Whilst working on a performance review project recently, I came across a series of routines that were responsible for creating CSV downloads of data sets from the client’s Oracle database. Each one of these exporters created a CSV file on the server then presented a link to the end user which they would then have to right-click to download the associated file.
This felt broken to me for the following reasons:
- The files created on the server were never reused, which was really wasteful;
- There was no “clean-up” routine on the file store. These read-once CSV files, once created, remained on the server indefinitely;
- Why force the end user to have to think about how to get the download? Once the user clicks the “Download Data Set” link, why not just send the CSV file straight to browser?

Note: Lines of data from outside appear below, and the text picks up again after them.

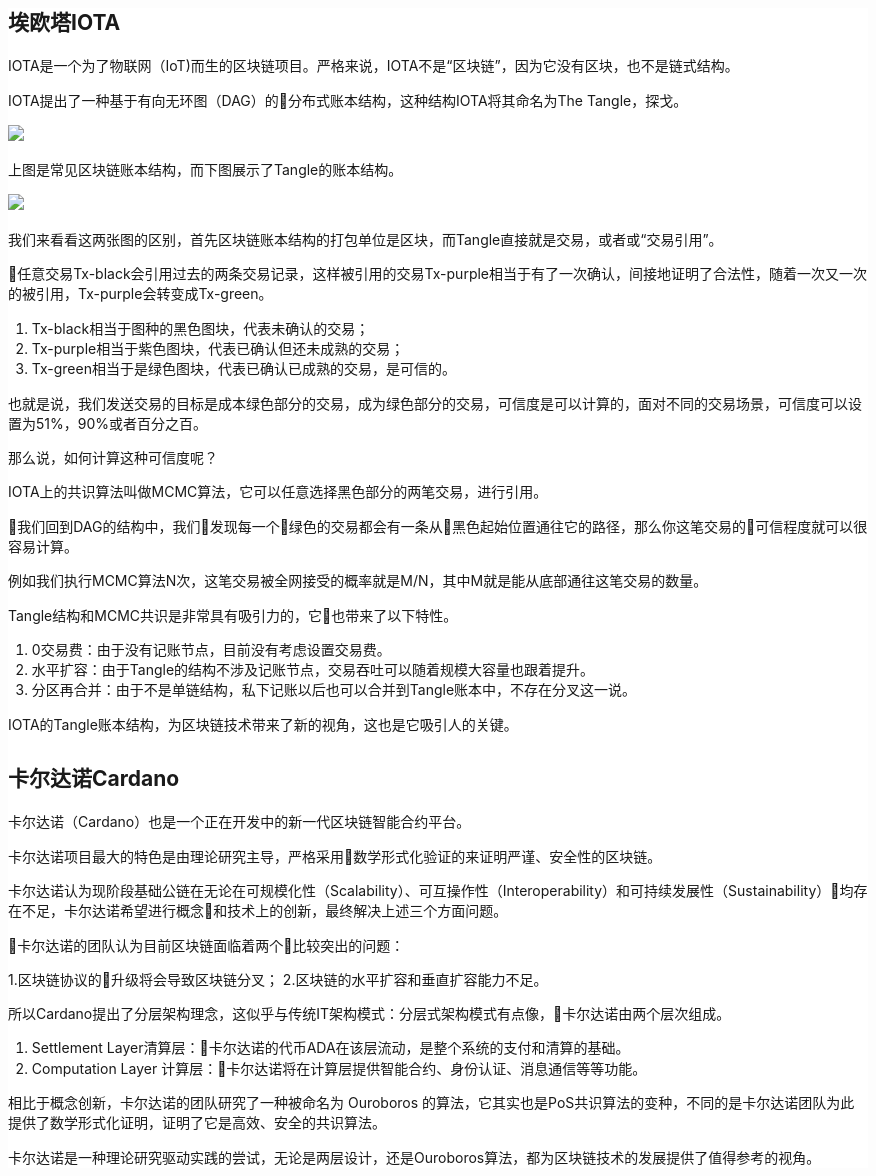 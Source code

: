 埃欧塔IOTA
-------

IOTA是一个为了物联网（IoT)而生的区块链项目。严格来说，IOTA不是“区块链”，因为它没有区块，也不是链式结构。

IOTA提出了一种基于有向无环图（DAG）的分布式账本结构，这种结构IOTA将其命名为The Tangle，探戈。

![](https://static001.geekbang.org/resource/image/62/8c/62120dfb723cb9fc0920a6875aec598c.png)

上图是常见区块链账本结构，而下图展示了Tangle的账本结构。

![](https://static001.geekbang.org/resource/image/32/30/32890808ef65fffee1ee0d975f595830.png)

我们来看看这两张图的区别，首先区块链账本结构的打包单位是区块，而Tangle直接就是交易，或者或“交易引用”。

任意交易Tx-black会引用过去的两条交易记录，这样被引用的交易Tx-purple相当于有了一次确认，间接地证明了合法性，随着一次又一次的被引用，Tx-purple会转变成Tx-green。

1.  Tx-black相当于图种的黑色图块，代表未确认的交易；
2.  Tx-purple相当于紫色图块，代表已确认但还未成熟的交易；
3.  Tx-green相当于是绿色图块，代表已确认已成熟的交易，是可信的。

也就是说，我们发送交易的目标是成本绿色部分的交易，成为绿色部分的交易，可信度是可以计算的，面对不同的交易场景，可信度可以设置为51%，90%或者百分之百。

那么说，如何计算这种可信度呢？

IOTA上的共识算法叫做MCMC算法，它可以任意选择黑色部分的两笔交易，进行引用。

我们回到DAG的结构中，我们发现每一个绿色的交易都会有一条从黑色起始位置通往它的路径，那么你这笔交易的可信程度就可以很容易计算。

例如我们执行MCMC算法N次，这笔交易被全网接受的概率就是M/N，其中M就是能从底部通往这笔交易的数量。

Tangle结构和MCMC共识是非常具有吸引力的，它也带来了以下特性。

1.  0交易费：由于没有记账节点，目前没有考虑设置交易费。
2.  水平扩容：由于Tangle的结构不涉及记账节点，交易吞吐可以随着规模大容量也跟着提升。
3.  分区再合并：由于不是单链结构，私下记账以后也可以合并到Tangle账本中，不存在分叉这一说。

IOTA的Tangle账本结构，为区块链技术带来了新的视角，这也是它吸引人的关键。

卡尔达诺Cardano
-----------

卡尔达诺（Cardano）也是一个正在开发中的新一代区块链智能合约平台。

卡尔达诺项目最大的特色是由理论研究主导，严格采用数学形式化验证的来证明严谨、安全性的区块链。

卡尔达诺认为现阶段基础公链在无论在可规模化性（Scalability）、可互操作性（Interoperability）和可持续发展性（Sustainability）均存在不足，卡尔达诺希望进行概念和技术上的创新，最终解决上述三个方面问题。

卡尔达诺的团队认为目前区块链面临着两个比较突出的问题：

1.区块链协议的升级将会导致区块链分叉； 2.区块链的水平扩容和垂直扩容能力不足。

所以Cardano提出了分层架构理念，这似乎与传统IT架构模式：分层式架构模式有点像，卡尔达诺由两个层次组成。

1.  Settlement Layer清算层：卡尔达诺的代币ADA在该层流动，是整个系统的支付和清算的基础。
2.  Computation Layer 计算层：卡尔达诺将在计算层提供智能合约、身份认证、消息通信等等功能。

相比于概念创新，卡尔达诺的团队研究了一种被命名为 Ouroboros 的算法，它其实也是PoS共识算法的变种，不同的是卡尔达诺团队为此提供了数学形式化证明，证明了它是高效、安全的共识算法。

卡尔达诺是一种理论研究驱动实践的尝试，无论是两层设计，还是Ouroboros算法，都为区块链技术的发展提供了值得参考的视角。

I decided to refactor the routines to stream the files directly to the browser, without the intermediate step of creating a physical file on the server. I handled this with the following PHP code:
<?php
function export_csv($data) {
// No point in creating the export file on the file-system. We'll stream
// it straight to the browser. Much nicer.
// Open the output stream
$fh = fopen('php://output', 'w');
// Start output buffering (to capture stream contents)
ob_start();
// CSV Header
$header = array('Field 1', 'Field 2', 'Field 3', 'Field 4', 'Field 5', 'Etc...');
fputcsv($fh, $header);
// CSV Data
foreach ($data as $k => $v) {
$line = array($data['field_1'], $data['field_2'], $data['field_3'], $data['field_4'], $data['field_5'], $data['field_etc']);
fputcsv($fh, $line);
}
// Get the contents of the output buffer
$string = ob_get_clean();
// Set the filename of the download
$filename = 'my_csv_' . date('Ymd') .'-' . date('His');
// Output CSV-specific headers
header('Pragma: public');
header('Expires: 0');
header('Cache-Control: must-revalidate, post-check=0, pre-check=0');
header('Cache-Control: private', false);
header('Content-Type: application/octet-stream');
header('Content-Disposition: attachment; filename="' . $filename . '.csv";');
header('Content-Transfer-Encoding: binary');
// Stream the CSV data
exit($string);
}
?>
I think this is more elegant and less wasteful than the process it replaced.